Les matériaux fibrés aussi sont utilisés de longue date dans l’habitat, et le prix TERRAFIBRA Award récompense l’utilisation contemporaine des fibres et de la terre. L’architecte Dominique Gauzin-Müller donne un tour d’horizon de l’édition 2021 de ce prix d’architecture pas comme les autres.
Finaliste aux TERRAFIBRA Awards, le Centre de services communautaire de Macha, Huining, Chine. Matériaux : pisé non stabilisé damé sur site (terre 50 %, gravier 30 %, sable 20 %). Source : OnEarthArchitecture, Wei Jiang et Jun Mu
Lors de l’édition 2019 des FIBRA Award figurait, parmi les finalistes, le projet HY-FI, une étrange tour en briques de champignons. Cette année, les champignons sont présents au Rendez-vous des écomatériaux avec Geoffroy Renaud, le directeur général de Mycélium Remédium Mycotech.
Des bétons aussi figurent parmi les matériaux biosourcés quand ils incorporent des fibres naturelles comme le chanvre, le miscanthus ou le colza. Boubker Laidoudi, responsable de la recherche et du développement et essais du CODEM (Construction durable et écomatériaux), explique comment le colza ajouté au béton permet d’en réduire l’empreinte environnementale. Même chose pour le béton de miscanthus, nous dit Snizhana Olishevska, la coordonnatrice du Réseau des plantes bio-industrielles du Québec. Ces bétons se développent et Philippe Lamarque, président de Wall’Up Préfa, retrace le développement de la filière chanvre en région parisienne et la préfabrication de panneaux en béton de chanvre.
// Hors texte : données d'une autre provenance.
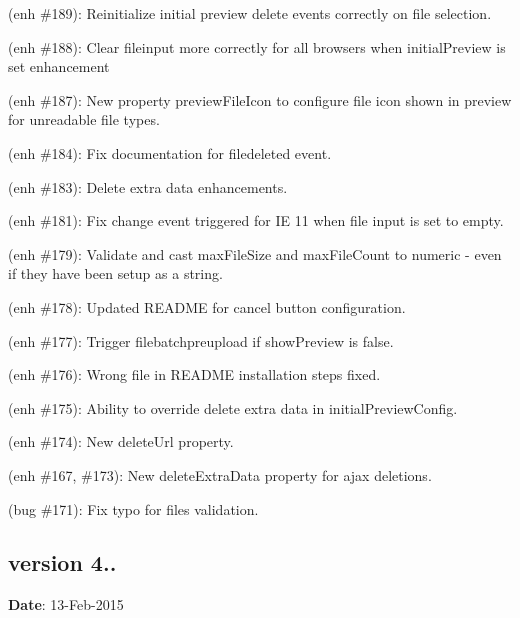 \begin{DoxyItemize}
\item (enh \#189)\+: Reinitialize initial preview delete events correctly on file selection.
\item (enh \#188)\+: Clear fileinput more correctly for all browsers when initial\+Preview is set enhancement
\item (enh \#187)\+: New property {\ttfamily preview\+File\+Icon} to configure file icon shown in preview for unreadable file types.
\item (enh \#184)\+: Fix documentation for filedeleted event.
\item (enh \#183)\+: Delete extra data enhancements.
\item (enh \#181)\+: Fix change event triggered for IE 11 when file input is set to empty.
\item (enh \#179)\+: Validate and cast {\ttfamily max\+File\+Size} and {\ttfamily max\+File\+Count} to numeric -\/ even if they have been setup as a string.
\item (enh \#178)\+: Updated R\+E\+A\+D\+ME for cancel button configuration.
\item (enh \#177)\+: Trigger filebatchpreupload if show\+Preview is {\ttfamily false}.
\item (enh \#176)\+: Wrong file in R\+E\+A\+D\+ME installation steps fixed.
\item (enh \#175)\+: Ability to override delete extra data in {\ttfamily initial\+Preview\+Config}.
\item (enh \#174)\+: New {\ttfamily delete\+Url} property.
\item (enh \#167, \#173)\+: New {\ttfamily delete\+Extra\+Data} property for ajax deletions.
\item (bug \#171)\+: Fix typo for files validation.
\end{DoxyItemize}

\subsection*{version 4..}

{\bfseries Date}\+: 13-\/\+Feb-\/2015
Les graminées miscanthus et le panic érigé font l’objet de recherches pour les inclure dans des écomatériaux. Source : Snizhana Olishevska
Le long chemin des écomatériaux
Malgré ces nombreuses initiatives, la route des écomatériaux est longue depuis la R et D du laboratoire, au développement d’un prototype, puis la réalisation d’un projet pilote et jusqu’à la commercialisation. Cycle Terre a consacré 500 000 euros en essais pour mesurer les performances mécaniques de ses matériaux et développer les règles de mises en œuvre. À la MRC des Sources, le Carrefour d’innovation sur les matériaux offre justement des services de pilotage et un accompagnement technique aux entreprises qui développent des écomatériaux. Mais il faut encore les faire connaître, ces écomatériaux.
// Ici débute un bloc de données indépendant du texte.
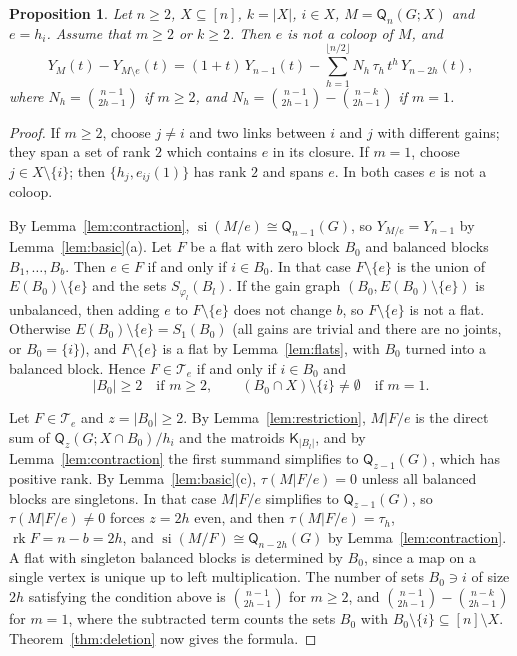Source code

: \documentclass[11pt]{amsart}
\newtheorem{proposition}[theorem]{Proposition}
\theoremstyle{definition}
\theoremstyle{remark}
\numberwithin{equation}{section}
\newcommand{\Q}{\mathsf{Q}}
\newcommand{\K}{\mathsf{K}}
\newcommand{\rk}{\operatorname{rk}}
\newcommand{\si}{\operatorname{si}}
\begin{document}
\begin{proposition}\label{prop:joint-deletion}
Let $n\ge2$, $X\subseteq[n]$, $k=|X|$, $i\in X$, $M=\Q_n(G;X)$ and $e=h_i$. Assume that $m\ge2$ or $k\ge2$. Then $e$ is not a coloop of $M$, and
\[
Y_{M}(t)-Y_{M\setminus e}(t)=(1+t)\,Y_{n-1}(t)-\sum_{h=1}^{\lfloor n/2\rfloor}N_h\,\tau_h\,t^h\,Y_{n-2h}(t),
\]
where $N_h=\binom{n-1}{2h-1}$ if $m\ge2$, and $N_h=\binom{n-1}{2h-1}-\binom{n-k}{2h-1}$ if $m=1$.
\end{proposition}

\begin{proof}
If $m\ge2$, choose $j\ne i$ and two links between $i$ and $j$ with different gains; they span a set of rank $2$ which contains $e$ in its closure. If $m=1$, choose $j\in X\setminus\{i\}$; then $\{h_j,e_{ij}(1)\}$ has rank $2$ and spans $e$. In both cases $e$ is not a coloop.

By Lemma~\ref{lem:contraction}, $\si(M/e)\cong\Q_{n-1}(G)$, so $Y_{M/e}=Y_{n-1}$ by Lemma~\ref{lem:basic}(a). Let $F$ be a flat with zero block $B_0$ and balanced blocks $B_1,\dots,B_b$. Then $e\in F$ if and only if $i\in B_0$. In that case $F\setminus\{e\}$ is the union of $E(B_0)\setminus\{e\}$ and the sets $S_{\varphi_l}(B_l)$. If the gain graph $(B_0,E(B_0)\setminus\{e\})$ is unbalanced, then adding $e$ to $F\setminus\{e\}$ does not change $b$, so $F\setminus\{e\}$ is not a flat. Otherwise $E(B_0)\setminus\{e\}=S_1(B_0)$ (all gains are trivial and there are no joints, or $B_0=\{i\}$), and $F\setminus\{e\}$ is a flat by Lemma~\ref{lem:flats}, with $B_0$ turned into a balanced block. Hence $F\in\mathcal{T}_e$ if and only if $i\in B_0$ and
\[
|B_0|\ge2\quad\text{if }m\ge2,\qquad (B_0\cap X)\setminus\{i\}\neq\emptyset\quad\text{if }m=1.
\]

Let $F\in\mathcal{T}_e$ and $z=|B_0|\ge2$. By Lemma~\ref{lem:restriction}, $M|F/e$ is the direct sum of $\Q_{z}(G;X\cap B_0)/h_i$ and the matroids $\K_{|B_l|}$, and by Lemma~\ref{lem:contraction} the first summand simplifies to $\Q_{z-1}(G)$, which has positive rank. By Lemma~\ref{lem:basic}(c), $\tau(M|F/e)=0$ unless all balanced blocks are singletons. In that case $M|F/e$ simplifies to $\Q_{z-1}(G)$, so $\tau(M|F/e)\ne0$ forces $z=2h$ even, and then $\tau(M|F/e)=\tau_h$, $\rk F=n-b=2h$, and $\si(M/F)\cong\Q_{n-2h}(G)$ by Lemma~\ref{lem:contraction}. A flat with singleton balanced blocks is determined by $B_0$, since a map on a single vertex is unique up to left multiplication. The number of sets $B_0\ni i$ of size $2h$ satisfying the condition above is $\binom{n-1}{2h-1}$ for $m\ge2$, and $\binom{n-1}{2h-1}-\binom{n-k}{2h-1}$ for $m=1$, where the subtracted term counts the sets $B_0$ with $B_0\setminus\{i\}\subseteq[n]\setminus X$. Theorem~\ref{thm:deletion} now gives the formula.
\end{proof}
\end{document}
Nicolas Séguin, avec son entreprise NovEnviro, entend justement rendre accessibles les écomatériaux disponibles en Amérique du Nord. Une autre façon de les faire connaître est de les mettre en vitrine, comme l’a fait la MRC des Sources avec la Vitrine des écomatériaux au parc régional du Mont-Ham. La MRC a profité d’un nouvel aménagement du parc pour mettre en valeur des écomatériaux. Synergie Estrie, qui concevait l’aménagement, y a inclus des dalles écologiques et une aire de jeux en caoutchouc recyclé.
Bâtiment UP STRAW composé de modules 3D de bois et de paille. Photo : Denis Vasilov – Architecte : Caroline Broux, architecte associée fondatrice d’Helium3
À l’échelle du bâtiment, UP STRAW, le nouveau bureau du Cluster Eco-Construction en Wallonie, se veut un bâtiment de démonstration de la construction en bois et en paille. Les visiteurs peuvent aussi ressentir le bien-être et le confort généré par ce mode constructif. Car les écomatériaux n’ont pas seulement le potentiel d’améliorer l’empreinte environnementale de la construction. Ils ont aussi le potentiel de nous fournir des habitats plus sains.